Assignment Question

Using R, build a multiple regression model for data that interests you. Include in this model at least one quadratic term, one dichotomous term, and one dichotomous vs. quantitative interaction term. Interpret all coefficients. Conduct residual analysis. Was the linear model appropriate? Why or why not?

Assignment Response.

My response to this weeks discussion topic was inspired by a paper by Shounda Kuiper called "Introduction to Multiple Regression: How Much Is Your Car Worth?" The data set I will use for this discussion was collected from Kelly Blue Book comprising of 804 observations of used GM cars. The dataset can be downloaded via the Journal of Statistics Education data archive (the original file name is kuiper.xls).

Dataset Exploration

First we will import the dataset into R and then take a brief look at the data.
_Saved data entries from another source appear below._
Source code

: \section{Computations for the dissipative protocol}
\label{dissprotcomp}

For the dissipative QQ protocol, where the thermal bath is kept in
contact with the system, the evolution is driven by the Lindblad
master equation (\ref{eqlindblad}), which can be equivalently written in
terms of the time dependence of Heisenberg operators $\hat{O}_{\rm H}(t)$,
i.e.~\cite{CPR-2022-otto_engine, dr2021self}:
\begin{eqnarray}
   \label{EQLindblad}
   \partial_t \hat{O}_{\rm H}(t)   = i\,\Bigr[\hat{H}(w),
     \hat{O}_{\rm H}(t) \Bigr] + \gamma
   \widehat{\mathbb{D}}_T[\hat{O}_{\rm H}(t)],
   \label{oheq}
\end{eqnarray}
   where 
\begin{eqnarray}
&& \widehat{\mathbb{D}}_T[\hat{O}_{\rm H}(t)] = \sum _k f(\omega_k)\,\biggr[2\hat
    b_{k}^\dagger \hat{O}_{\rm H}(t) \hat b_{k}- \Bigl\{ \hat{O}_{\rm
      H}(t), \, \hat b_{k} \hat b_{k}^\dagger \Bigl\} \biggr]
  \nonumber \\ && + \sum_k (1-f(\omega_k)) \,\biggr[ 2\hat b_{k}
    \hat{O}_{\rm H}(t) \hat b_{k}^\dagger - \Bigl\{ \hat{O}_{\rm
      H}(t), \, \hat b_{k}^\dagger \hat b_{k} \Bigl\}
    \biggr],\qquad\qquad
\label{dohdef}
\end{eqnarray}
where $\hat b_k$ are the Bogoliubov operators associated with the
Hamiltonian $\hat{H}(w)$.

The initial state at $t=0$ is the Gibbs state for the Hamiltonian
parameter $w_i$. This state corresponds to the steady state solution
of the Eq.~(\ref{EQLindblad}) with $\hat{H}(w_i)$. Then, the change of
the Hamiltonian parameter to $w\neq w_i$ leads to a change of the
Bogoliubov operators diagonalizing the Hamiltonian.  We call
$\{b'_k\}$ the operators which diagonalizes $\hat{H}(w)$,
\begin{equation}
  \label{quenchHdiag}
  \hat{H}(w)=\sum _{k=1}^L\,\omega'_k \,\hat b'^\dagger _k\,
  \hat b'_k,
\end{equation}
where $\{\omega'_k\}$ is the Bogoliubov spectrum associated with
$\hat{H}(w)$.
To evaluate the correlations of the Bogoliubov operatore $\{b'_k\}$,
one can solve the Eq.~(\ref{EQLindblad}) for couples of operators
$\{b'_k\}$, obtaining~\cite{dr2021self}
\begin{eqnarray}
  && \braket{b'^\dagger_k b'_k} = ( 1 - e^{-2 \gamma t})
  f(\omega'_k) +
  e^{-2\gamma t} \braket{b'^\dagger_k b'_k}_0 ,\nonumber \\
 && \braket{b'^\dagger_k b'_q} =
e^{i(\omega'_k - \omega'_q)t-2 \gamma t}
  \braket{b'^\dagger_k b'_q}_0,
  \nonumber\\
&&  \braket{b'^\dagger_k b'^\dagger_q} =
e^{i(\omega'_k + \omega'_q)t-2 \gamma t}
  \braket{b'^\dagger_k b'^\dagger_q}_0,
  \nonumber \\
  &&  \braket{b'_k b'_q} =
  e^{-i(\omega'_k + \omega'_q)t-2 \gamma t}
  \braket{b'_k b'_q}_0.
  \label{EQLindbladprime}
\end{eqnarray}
# Load the Kelly Blue Book used GM cars dataset into R. 7 of the columns in the data set
# contain only NA values, so we only import the first 12 columns that contain actual data.
cars_dataset <- read.csv('https://raw.githubusercontent.com/stephen-haslett/data605/data605-week-13/KellyBlueBookCarSales.csv')[ ,1:12]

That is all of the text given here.